Poursuivant l'infirmation du jugement en ce qu'il a rejeté ses demandes d'indemnisation, M. [G] fait valoir, au fondement de l'article 1147 ancien du code civil, que M. [L], investi d'un mandat de représentation et d'assistance, a manqué à son obligation d'information et de diligence tout d'abord, s'agissant de la procédure, en ne procédant pas à la déclaration de la créance indemnitaire, et au titre du crédit d'impôt de M. [G] au passif de la société Energia placée en redressement judiciaire le 5 octobre 2011. Selon lui, ces créances, dont le fait générateur est la faute commise par la société Energia, sont antérieures au jugement d'ouverture de la procédure collective de sorte qu'elles pouvaient fait l'objet d'une déclaration de créances en application de l'article L. 622-24 du code de commerce. Il ajoute qu'il appartenait à M. [L], toujours investi de son mandat, de surveiller la situation de la société Energia dont le redressement judiciaire avait été publié au BODACC le 21 octobre 2011.

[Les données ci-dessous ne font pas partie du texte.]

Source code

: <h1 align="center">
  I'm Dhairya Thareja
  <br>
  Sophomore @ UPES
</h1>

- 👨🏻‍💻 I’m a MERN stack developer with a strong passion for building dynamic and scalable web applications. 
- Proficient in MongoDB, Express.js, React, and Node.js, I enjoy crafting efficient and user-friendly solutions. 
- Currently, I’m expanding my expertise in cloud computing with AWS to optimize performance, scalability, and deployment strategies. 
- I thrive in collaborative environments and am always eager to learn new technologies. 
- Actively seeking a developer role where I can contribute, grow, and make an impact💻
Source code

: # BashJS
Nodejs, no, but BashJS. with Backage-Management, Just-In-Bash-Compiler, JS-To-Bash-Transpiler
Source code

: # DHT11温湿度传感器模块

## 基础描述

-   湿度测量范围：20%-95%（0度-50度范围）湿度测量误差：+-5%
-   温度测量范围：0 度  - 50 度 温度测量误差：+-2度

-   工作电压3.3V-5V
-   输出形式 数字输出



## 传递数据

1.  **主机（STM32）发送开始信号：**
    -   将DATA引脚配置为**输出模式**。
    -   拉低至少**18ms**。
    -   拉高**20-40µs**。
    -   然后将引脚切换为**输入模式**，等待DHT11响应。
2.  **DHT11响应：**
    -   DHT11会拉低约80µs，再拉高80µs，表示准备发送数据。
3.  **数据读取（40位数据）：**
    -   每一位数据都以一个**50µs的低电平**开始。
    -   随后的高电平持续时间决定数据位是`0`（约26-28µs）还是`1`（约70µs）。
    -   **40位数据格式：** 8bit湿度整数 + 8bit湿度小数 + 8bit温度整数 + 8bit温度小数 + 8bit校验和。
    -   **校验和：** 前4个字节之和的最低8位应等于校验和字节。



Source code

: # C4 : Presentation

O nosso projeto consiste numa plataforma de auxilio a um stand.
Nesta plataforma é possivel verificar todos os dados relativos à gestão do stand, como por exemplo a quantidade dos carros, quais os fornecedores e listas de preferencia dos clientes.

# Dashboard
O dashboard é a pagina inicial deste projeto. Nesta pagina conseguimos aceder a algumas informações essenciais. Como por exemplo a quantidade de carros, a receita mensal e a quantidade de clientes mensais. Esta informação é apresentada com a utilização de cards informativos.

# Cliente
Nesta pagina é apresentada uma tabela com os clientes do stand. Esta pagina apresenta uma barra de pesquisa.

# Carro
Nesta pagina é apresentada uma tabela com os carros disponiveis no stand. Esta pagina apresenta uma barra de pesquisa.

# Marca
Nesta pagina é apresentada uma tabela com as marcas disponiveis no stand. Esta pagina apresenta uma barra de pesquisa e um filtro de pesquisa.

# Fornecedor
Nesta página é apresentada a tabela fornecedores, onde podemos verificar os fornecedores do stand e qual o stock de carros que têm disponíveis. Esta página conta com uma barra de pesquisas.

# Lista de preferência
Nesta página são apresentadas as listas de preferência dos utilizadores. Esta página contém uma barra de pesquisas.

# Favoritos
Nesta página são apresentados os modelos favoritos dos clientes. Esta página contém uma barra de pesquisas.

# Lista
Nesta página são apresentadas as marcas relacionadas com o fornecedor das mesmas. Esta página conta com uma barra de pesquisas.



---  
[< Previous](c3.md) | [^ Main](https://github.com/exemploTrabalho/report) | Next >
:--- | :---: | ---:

En outre, M. [G] fait valoir que M. [L] a manqué à ses devoirs de diligence et de compétence en diligentant une procédure devant le tribunal de Meaux aux fins d'annulation du contrat, de non-paiement du prix de vente et de dommages et intérêts alors que seule une action en résolution du contrat, laquelle n'avait pas pour objet le paiement d'une somme d'argent, demeurait possible à l'encontre d'un débiteur placé en redressement judiciaire. Il considère également que M. [L] a manqué à son devoir de diligence car il aurait dû, parallèlement à cette action, déclarer au passif de la société Energia la créance de restitution du prix de vente. Il soutient que le juge commissaire aurait inscrit la créance au passif en se fondant sur le jugement prononçant la résolution du contrat. Selon lui, la société Energia ayant vu sa situation s'améliorer, cette créance aurait pu être dûment réglée.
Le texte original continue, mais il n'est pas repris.